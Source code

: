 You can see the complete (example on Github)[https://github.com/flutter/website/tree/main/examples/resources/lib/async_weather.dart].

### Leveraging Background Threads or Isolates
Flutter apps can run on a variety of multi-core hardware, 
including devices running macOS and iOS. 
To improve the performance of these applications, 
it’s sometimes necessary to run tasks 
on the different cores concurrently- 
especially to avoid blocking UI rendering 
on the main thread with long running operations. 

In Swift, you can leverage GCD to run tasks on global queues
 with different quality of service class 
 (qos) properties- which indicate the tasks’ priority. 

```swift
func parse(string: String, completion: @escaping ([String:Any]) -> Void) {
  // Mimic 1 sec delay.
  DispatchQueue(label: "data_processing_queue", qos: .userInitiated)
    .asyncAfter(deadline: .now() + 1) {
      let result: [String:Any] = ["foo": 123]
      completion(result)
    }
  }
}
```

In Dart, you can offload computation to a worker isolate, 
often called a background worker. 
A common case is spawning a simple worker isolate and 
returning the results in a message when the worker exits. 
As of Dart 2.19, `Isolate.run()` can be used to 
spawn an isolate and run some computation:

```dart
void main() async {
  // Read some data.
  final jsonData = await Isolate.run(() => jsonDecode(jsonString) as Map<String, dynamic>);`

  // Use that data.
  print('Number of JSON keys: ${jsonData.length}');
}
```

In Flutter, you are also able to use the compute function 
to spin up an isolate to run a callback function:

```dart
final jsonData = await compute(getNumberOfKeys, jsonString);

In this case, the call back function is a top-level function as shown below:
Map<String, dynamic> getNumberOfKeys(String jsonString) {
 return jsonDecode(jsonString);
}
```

== HOW TO COMPLETE THIS TASK ==
What is wanted is an exact repeat of the lines from the one with "returning the results" through the last line of the listing above, and no other text.

== TASK ANSWER ==
returning the results in a message when the worker exits. 
As of Dart 2.19, `Isolate.run()` can be used to 
spawn an isolate and run some computation:

```dart
void main() async {
  // Read some data.
  final jsonData = await Isolate.run(() => jsonDecode(jsonString) as Map<String, dynamic>);`

  // Use that data.
  print('Number of JSON keys: ${jsonData.length}');
}
```

In Flutter, you are also able to use the compute function 
to spin up an isolate to run a callback function:

```dart
final jsonData = await compute(getNumberOfKeys, jsonString);

In this case, the call back function is a top-level function as shown below:
Map<String, dynamic> getNumberOfKeys(String jsonString) {
 return jsonDecode(jsonString);
}
```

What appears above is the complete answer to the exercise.